Everyone knows you can’t explore the Gryffindor common room on an empty stomach, and the Purple Café and Wine Bar, two blocks from the hotel, is a great pit stop for Gorgonzola-pear pizza or lobster baked mac and cheese (which, sadly, isn’t baked by a lobster). The floor-to-ceiling pillar of wine bottles flanked by a spiral staircase is a testament to the restaurant’s extensive vino list—so extensive, in fact, that the wine menu fills 64 pages and ends with a five-page glossary of terms, most of which you’d swear weren’t actual words.


The Mayflower Park Hotel on the corner of Fourth and Olive Way welcomes guests with vases of fresh flowers flanked by a gradient of beiges and muted reds underneath a grand crystal chandelier. And that’s just the lobby. The plush couches, wooden armoires, and bathrobes in every room are the kinds of cozy touches that will make you feel like you haven’t even left home (in a good way). Constructed in 1927 and family owned for 38 years, the hotel is on one of the only city corners still made up of all its original structures—among them the wedge-shaped Times building, completed in 1896.

A quick stroll through the hotel corridor lands you smack-dab in the middle of Westlake Center, which hosts the annual Tree Lighting Festival, preceded by the Macy’s Holiday Parade featuring marching bands, drill teams, balloon floats, and more costumed characters strutting down Pine and University than you’ll ever find strutting down Pine and University. (If you’re reading this after November 26, the date of these festivities, they were fantastic, right?)

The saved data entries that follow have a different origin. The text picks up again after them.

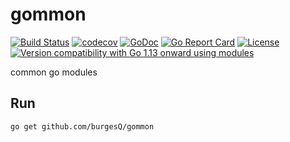 # gommon

[![Build Status](https://github.com/burgesQ/gommon/workflows/GoTest/badge.svg)](https://github.com/burgesQ/gommon/actions?query=workflow%3AGoTest)
[![codecov](https://codecov.io/gh/burgesQ/gommon/branch/master/graph/badge.svg)](https://codecov.io/gh/burgesQ/gommon)
[![GoDoc](http://img.shields.io/badge/go-documentation-blue.svg?style=flat-square)](http://godoc.org/github.com/burgesQ/gommon)
[![Go Report Card](https://goreportcard.com/badge/github.com/burgesQ/gommon?style=flat-square)](https://goreportcard.com/report/github.com/burgesQ/gommon)
[![License](http://img.shields.io/badge/license-mit-blue.svg?style=flat-square)](https://raw.githubusercontent.com/burgesQ/gommon/master/LICENSE)
[![Version compatibility with Go 1.13 onward using modules](https://img.shields.io/badge/compatible%20with-go1.13+-5272b4.svg)](https://github.com/burgesQ/gommon#run)

common go modules

## Run

`go get github.com/burgesQ/gommon`
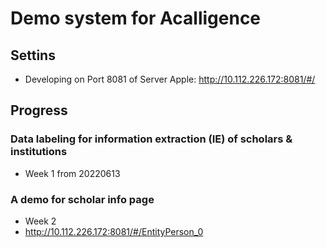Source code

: <!-- # PCube3.0-frontend

### 2021-3-25 

#### 搭建了vue-cli环境

- 命令行界面进入文件目录，npm run serve 即可运行
- 如果运行失败，则删除 node_modules 文件夹，当前目录命令行界面输入 npm install重新安装即可
- 图片资源暂时放在/src/assets下
- 视图组件放在/src/views下
- 剩余组件放在/src/components下
- App.vue为入口，包含导航栏部分，路由暂时没写，在<el-main>内替换组件即可观察页面效果。写好组件后可以加上<Footer></Footer>来加上底部
 -->


# Demo system for Acalligence

## Settins

- Developing on Port 8081 of Server Apple: <http://10.112.226.172:8081/#/>

## Progress

### Data labeling for information extraction (IE) of scholars & institutions

- Week 1 from 20220613

### A demo for scholar info page

- Week 2
- http://10.112.226.172:8081/#/EntityPerson_0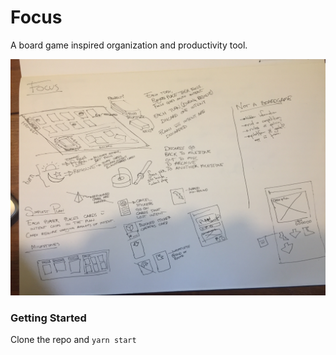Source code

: # Focus
A board game inspired organization and productivity tool.

![design sketch](docs/design_sketch_5162019.jpg)

### Getting Started
Clone the repo and `yarn start`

Through January 7, the Mayflower Park is offering “P Squared,” a package including classic or deluxe accommodations, a 15 percent dinner discount at Andaluca (the hotel’s Mediterranean restaurant), and two VIP passes (no waiting in line!) to the Picasso exhibit now at Seattle Art Museum. They won’t throw in a set of steak knives if you call in the next five minutes, but you can enter a drawing for a chance to win another hotel package. Think of it as the Mayflower Park’s holiday mitzvah.

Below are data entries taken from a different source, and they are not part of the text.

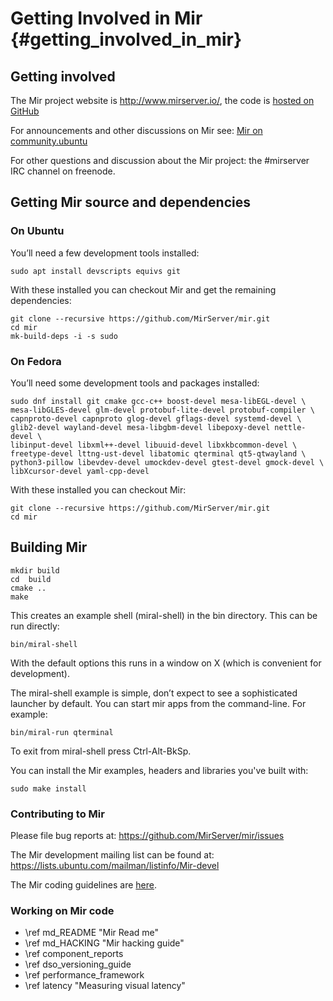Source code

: # Getting Involved in Mir  {#getting_involved_in_mir}

## Getting involved

The Mir project website is <http://www.mirserver.io/>, 
the code is [hosted on GitHub](https://github.com/MirServer) 

For announcements and other discussions on Mir see: 
[Mir on community.ubuntu](https://community.ubuntu.com/c/mir) 

For other questions and discussion about the Mir project: 
the \#mirserver IRC channel on freenode.


## Getting Mir source and dependencies
###  On Ubuntu

You’ll need a few development tools installed:

    sudo apt install devscripts equivs git

With these installed you can checkout Mir and get the remaining dependencies:

    git clone --recursive https://github.com/MirServer/mir.git
    cd mir
    mk-build-deps -i -s sudo

### On Fedora

You’ll need some development tools and packages installed:

    sudo dnf install git cmake gcc-c++ boost-devel mesa-libEGL-devel \
    mesa-libGLES-devel glm-devel protobuf-lite-devel protobuf-compiler \
    capnproto-devel capnproto glog-devel gflags-devel systemd-devel \
    glib2-devel wayland-devel mesa-libgbm-devel libepoxy-devel nettle-devel \
    libinput-devel libxml++-devel libuuid-devel libxkbcommon-devel \
    freetype-devel lttng-ust-devel libatomic qterminal qt5-qtwayland \
    python3-pillow libevdev-devel umockdev-devel gtest-devel gmock-devel \
    libXcursor-devel yaml-cpp-devel

With these installed you can checkout Mir:

    git clone --recursive https://github.com/MirServer/mir.git
    cd mir

Building Mir
------------

    mkdir build
    cd  build
    cmake ..
    make

This creates an example shell (miral-shell) in the bin directory. This can be
run directly:

    bin/miral-shell

With the default options this runs in a window on X (which is convenient for
development).

The miral-shell example is simple, don’t expect to see a sophisticated launcher
by default. You can start mir apps from the command-line. For example:

    bin/miral-run qterminal

To exit from miral-shell press Ctrl-Alt-BkSp.

You can install the Mir examples, headers and libraries you've built with:
  
    sudo make install

### Contributing to Mir

Please file bug reports at: https://github.com/MirServer/mir/issues

The Mir development mailing list can be found at: https://lists.ubuntu.com/mailman/listinfo/Mir-devel

The Mir coding guidelines are [here](cppguide/index.html).

### Working on Mir code

 - \ref md_README  "Mir Read me"
 - \ref md_HACKING "Mir hacking guide"
 - \ref component_reports
 - \ref dso_versioning_guide
 - \ref performance_framework
 - \ref latency "Measuring visual latency"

The door to the Pensione Nichols, near the corner of First and Virginia, is barely a gap in the brick—the sign depicting a boy in a fez the only indication there’s anything of interest two flights up. Proprietor Lindsey Nichols, who opened the boutique bed-and-breakfast in 1989 while her mother ran a small antique shop downstairs, wouldn’t have it any other way. “We’re this little secret…you’re not quite sure what’s at the top.”

What’s at the top, aside from the friendly face of Theo, the owner’s Cavalier King Charles spaniel, is a simple, cozy corridor leading to a simple, cozy dining room with couches, a piano, and a cathedral-grade view of the Sound so awe inspiring you’ll be hit with an immediate desire to confess your sins. And the rooms? Yellow pastel safe havens bright enough to combat the perpetually gray Pacific Northwest sky.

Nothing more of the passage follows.